Every line below that has "Prisma를" in it should be copied.

***** DATA TO PROCESS

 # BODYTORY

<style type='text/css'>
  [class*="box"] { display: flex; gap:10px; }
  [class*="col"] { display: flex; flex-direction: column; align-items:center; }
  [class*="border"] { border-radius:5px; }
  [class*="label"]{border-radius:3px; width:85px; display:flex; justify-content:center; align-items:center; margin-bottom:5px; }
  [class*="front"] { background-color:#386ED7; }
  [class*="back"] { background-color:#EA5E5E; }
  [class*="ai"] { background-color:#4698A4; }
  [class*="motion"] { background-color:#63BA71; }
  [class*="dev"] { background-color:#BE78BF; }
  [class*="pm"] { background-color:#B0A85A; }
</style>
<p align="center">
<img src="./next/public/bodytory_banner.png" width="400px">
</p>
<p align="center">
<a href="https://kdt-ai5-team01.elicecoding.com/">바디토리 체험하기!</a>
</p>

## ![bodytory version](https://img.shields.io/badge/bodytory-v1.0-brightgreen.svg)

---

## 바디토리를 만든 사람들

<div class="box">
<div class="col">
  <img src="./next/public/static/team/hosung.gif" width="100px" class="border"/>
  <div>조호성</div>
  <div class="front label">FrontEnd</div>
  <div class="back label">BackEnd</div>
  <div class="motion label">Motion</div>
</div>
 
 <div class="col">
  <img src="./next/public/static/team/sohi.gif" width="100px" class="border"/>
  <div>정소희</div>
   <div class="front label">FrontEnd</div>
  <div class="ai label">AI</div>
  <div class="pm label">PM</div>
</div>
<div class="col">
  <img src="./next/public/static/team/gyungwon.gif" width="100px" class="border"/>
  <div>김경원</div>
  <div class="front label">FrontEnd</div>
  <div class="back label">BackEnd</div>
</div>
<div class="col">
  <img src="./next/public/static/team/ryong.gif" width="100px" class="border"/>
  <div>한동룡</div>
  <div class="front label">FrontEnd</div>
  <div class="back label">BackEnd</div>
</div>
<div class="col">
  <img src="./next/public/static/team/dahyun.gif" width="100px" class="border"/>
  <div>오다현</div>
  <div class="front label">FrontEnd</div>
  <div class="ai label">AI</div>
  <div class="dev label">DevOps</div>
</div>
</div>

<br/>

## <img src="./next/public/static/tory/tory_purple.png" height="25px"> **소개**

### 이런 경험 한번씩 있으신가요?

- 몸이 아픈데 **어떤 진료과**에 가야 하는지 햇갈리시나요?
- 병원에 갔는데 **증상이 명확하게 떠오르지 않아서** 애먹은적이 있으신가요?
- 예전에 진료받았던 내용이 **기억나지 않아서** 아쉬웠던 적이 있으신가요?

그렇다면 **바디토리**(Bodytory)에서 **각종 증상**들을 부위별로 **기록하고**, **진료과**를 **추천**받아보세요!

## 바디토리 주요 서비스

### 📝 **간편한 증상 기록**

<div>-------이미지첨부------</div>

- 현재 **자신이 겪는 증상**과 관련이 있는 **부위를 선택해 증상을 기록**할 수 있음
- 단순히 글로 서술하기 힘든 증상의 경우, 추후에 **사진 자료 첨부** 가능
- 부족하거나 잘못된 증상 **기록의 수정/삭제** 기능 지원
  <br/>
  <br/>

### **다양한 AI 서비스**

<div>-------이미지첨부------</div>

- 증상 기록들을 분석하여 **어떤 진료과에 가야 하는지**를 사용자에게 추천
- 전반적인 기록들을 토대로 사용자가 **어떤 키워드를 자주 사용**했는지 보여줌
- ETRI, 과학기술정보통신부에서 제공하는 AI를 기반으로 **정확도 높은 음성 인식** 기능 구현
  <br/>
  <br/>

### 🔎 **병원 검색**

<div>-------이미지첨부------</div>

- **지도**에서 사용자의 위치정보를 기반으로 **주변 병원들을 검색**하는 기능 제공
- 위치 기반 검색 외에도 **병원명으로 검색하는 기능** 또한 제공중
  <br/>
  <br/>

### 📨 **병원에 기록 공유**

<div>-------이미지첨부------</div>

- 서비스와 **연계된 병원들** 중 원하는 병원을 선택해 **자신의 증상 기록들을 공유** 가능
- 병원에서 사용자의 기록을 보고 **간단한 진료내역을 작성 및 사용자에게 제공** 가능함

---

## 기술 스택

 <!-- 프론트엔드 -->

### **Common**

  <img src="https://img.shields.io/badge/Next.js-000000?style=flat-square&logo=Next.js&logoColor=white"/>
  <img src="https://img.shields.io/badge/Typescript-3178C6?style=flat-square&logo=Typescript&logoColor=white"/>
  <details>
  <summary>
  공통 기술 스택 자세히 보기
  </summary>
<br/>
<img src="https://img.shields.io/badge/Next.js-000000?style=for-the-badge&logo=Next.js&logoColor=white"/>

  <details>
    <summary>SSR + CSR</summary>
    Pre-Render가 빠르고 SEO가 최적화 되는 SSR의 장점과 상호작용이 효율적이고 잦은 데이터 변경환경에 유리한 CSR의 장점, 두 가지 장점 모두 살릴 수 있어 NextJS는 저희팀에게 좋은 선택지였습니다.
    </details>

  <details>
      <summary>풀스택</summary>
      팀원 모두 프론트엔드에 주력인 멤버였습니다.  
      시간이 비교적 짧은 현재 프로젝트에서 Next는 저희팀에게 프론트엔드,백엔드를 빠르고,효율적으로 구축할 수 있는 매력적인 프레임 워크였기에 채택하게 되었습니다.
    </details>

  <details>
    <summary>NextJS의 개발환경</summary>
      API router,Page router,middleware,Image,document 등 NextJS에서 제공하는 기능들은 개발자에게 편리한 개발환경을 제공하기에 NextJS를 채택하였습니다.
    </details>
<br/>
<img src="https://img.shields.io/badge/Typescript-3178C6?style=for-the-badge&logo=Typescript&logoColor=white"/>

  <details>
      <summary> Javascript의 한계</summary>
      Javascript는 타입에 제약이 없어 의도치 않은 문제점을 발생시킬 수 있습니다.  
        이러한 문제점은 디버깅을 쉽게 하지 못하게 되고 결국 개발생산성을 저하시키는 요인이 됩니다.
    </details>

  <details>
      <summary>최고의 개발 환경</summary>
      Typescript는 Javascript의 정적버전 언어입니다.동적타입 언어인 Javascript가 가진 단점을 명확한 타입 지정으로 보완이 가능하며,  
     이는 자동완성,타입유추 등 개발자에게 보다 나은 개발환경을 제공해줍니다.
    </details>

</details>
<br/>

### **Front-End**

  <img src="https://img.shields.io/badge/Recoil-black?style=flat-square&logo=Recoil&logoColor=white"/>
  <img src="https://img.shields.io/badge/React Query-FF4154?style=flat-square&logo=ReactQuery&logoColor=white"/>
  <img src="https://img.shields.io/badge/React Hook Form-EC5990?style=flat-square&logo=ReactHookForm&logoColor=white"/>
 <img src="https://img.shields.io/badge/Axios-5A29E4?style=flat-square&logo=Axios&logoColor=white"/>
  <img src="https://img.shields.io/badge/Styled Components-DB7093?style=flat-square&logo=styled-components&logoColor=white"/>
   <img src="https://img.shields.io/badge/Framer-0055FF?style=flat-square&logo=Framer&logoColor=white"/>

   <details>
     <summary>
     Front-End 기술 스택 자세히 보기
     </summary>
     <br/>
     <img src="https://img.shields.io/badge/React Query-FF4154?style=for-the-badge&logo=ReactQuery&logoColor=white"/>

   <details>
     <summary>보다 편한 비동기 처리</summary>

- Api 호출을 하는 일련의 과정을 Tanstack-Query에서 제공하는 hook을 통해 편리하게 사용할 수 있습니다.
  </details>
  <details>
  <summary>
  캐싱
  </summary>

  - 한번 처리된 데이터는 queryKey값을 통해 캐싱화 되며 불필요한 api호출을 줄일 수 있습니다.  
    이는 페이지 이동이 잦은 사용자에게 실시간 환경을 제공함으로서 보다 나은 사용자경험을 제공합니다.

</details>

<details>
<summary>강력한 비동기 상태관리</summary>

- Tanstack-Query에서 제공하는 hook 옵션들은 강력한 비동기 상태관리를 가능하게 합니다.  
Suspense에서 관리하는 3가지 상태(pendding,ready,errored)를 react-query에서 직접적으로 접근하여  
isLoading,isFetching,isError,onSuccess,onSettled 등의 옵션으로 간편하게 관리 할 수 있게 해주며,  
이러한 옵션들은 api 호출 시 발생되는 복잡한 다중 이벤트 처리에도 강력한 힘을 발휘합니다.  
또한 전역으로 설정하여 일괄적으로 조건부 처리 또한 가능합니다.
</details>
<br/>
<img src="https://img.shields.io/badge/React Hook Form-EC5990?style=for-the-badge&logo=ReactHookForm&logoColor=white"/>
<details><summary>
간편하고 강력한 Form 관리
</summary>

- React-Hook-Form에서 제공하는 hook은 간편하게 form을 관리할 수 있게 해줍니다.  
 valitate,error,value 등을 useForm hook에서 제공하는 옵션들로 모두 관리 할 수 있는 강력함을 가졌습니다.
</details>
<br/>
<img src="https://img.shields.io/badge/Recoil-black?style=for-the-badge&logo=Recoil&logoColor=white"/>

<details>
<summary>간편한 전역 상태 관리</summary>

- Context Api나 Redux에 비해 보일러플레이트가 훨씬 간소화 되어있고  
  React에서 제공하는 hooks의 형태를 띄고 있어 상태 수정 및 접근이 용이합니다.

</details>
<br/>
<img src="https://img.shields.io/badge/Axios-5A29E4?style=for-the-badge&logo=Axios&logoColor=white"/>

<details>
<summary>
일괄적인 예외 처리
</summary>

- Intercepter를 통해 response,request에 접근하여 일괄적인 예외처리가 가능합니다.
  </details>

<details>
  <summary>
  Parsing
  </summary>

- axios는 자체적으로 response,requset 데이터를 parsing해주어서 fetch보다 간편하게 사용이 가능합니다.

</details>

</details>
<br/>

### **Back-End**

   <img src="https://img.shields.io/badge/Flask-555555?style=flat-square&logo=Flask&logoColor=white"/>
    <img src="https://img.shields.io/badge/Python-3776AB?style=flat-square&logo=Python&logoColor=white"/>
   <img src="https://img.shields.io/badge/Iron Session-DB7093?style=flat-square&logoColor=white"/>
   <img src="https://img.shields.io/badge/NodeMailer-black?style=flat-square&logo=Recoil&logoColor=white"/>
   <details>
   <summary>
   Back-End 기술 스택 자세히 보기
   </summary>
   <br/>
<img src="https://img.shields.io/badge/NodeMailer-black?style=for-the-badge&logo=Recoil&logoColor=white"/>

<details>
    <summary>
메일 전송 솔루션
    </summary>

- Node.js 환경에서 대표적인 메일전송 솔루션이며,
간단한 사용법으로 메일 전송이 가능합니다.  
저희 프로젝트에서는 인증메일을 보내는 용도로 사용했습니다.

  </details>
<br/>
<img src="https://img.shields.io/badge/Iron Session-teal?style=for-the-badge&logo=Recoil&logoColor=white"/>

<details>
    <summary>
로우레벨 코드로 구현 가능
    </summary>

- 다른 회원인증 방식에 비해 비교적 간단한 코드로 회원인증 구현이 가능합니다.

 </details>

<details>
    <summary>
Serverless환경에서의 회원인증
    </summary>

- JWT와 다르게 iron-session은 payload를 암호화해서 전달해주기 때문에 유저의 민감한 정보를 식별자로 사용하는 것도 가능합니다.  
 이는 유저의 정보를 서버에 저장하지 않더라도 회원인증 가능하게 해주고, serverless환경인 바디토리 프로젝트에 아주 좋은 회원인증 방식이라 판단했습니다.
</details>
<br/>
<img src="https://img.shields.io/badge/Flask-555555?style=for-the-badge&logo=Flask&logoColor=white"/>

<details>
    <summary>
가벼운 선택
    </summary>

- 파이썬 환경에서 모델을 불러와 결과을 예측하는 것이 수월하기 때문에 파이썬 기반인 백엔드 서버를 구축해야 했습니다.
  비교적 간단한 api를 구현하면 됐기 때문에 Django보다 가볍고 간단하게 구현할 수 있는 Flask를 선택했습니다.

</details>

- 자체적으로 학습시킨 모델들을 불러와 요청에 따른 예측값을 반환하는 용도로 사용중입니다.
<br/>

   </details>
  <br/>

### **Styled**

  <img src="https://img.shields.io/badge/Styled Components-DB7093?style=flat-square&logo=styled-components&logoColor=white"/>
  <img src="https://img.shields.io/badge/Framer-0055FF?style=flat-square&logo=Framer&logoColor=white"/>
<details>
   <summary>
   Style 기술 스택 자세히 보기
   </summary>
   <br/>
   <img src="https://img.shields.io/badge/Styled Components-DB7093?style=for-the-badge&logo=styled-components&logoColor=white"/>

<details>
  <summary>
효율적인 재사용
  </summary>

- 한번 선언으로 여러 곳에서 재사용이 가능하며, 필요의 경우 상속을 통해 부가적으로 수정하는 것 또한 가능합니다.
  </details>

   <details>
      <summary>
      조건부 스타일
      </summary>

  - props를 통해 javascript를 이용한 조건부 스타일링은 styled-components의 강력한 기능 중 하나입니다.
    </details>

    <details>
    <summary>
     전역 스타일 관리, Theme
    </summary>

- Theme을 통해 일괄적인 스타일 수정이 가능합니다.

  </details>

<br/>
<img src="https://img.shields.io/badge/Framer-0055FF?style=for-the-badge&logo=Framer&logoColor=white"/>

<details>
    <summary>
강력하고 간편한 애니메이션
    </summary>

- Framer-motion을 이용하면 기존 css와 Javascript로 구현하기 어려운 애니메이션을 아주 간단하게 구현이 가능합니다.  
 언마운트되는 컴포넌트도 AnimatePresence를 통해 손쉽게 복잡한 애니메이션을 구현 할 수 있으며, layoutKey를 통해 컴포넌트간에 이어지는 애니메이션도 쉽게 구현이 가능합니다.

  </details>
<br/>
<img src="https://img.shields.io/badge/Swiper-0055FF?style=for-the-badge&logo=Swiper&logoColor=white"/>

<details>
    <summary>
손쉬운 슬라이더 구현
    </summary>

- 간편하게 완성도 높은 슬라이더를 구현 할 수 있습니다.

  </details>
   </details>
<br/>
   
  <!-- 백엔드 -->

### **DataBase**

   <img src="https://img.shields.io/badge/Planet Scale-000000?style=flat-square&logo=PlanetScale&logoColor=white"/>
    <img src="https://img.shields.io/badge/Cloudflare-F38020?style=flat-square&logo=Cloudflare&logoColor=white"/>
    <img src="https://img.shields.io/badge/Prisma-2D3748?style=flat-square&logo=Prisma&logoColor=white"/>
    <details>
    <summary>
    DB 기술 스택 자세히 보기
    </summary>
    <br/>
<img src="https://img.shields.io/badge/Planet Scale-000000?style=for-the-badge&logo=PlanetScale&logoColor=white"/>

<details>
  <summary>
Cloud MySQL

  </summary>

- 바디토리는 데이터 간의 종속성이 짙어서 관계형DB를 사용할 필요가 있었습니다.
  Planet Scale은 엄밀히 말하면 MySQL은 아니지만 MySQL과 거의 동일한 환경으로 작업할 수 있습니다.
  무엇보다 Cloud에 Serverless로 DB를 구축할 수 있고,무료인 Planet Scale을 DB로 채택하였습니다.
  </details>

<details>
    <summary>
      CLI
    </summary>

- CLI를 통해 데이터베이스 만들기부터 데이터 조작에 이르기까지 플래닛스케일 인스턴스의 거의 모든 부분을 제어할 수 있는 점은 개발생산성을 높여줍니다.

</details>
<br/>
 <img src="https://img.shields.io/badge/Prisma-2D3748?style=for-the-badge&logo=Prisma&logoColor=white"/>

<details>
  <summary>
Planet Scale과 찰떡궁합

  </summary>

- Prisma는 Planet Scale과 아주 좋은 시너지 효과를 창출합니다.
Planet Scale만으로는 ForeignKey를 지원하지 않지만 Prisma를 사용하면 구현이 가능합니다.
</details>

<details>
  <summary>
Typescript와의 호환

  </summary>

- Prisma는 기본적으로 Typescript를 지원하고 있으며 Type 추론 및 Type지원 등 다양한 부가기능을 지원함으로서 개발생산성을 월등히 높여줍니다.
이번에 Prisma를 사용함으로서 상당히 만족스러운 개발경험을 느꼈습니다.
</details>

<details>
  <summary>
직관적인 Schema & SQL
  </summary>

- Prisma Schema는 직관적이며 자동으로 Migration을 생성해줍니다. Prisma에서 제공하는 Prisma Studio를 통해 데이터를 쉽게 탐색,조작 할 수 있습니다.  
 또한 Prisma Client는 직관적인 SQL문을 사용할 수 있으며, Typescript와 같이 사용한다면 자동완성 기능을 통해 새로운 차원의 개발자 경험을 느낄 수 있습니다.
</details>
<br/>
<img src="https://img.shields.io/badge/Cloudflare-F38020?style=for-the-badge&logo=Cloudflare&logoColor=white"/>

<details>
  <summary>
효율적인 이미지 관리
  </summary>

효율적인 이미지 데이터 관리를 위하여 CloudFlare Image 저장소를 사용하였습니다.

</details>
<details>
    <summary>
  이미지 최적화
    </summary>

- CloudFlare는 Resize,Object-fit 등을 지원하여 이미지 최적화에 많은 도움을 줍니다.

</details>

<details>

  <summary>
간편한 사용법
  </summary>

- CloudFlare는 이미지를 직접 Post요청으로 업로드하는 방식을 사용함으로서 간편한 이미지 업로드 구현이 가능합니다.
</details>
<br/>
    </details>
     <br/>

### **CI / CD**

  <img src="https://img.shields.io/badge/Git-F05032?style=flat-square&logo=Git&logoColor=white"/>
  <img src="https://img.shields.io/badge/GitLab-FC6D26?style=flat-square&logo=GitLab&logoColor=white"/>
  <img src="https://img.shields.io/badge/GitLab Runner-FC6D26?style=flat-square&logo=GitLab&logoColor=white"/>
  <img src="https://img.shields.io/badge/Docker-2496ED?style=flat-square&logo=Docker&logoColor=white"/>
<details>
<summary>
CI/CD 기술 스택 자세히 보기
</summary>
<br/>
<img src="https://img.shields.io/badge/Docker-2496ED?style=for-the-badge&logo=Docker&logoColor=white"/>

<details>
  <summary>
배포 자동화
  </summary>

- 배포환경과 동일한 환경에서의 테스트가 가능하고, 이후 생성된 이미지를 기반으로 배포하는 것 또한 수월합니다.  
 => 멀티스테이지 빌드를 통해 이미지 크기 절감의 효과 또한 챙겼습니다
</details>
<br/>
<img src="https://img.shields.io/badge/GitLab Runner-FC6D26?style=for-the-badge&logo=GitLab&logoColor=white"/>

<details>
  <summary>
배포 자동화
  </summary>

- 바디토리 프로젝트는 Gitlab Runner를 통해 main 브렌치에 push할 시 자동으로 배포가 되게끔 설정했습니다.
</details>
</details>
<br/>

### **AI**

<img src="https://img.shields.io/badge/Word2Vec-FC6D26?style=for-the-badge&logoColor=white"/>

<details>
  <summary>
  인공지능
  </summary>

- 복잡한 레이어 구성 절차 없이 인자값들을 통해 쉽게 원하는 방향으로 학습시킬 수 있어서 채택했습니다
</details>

**********

__EXERCISE SOLUTION__.
Planet Scale만으로는 ForeignKey를 지원하지 않지만 Prisma를 사용하면 구현이 가능합니다.
이번에 Prisma를 사용함으로서 상당히 만족스러운 개발경험을 느꼈습니다.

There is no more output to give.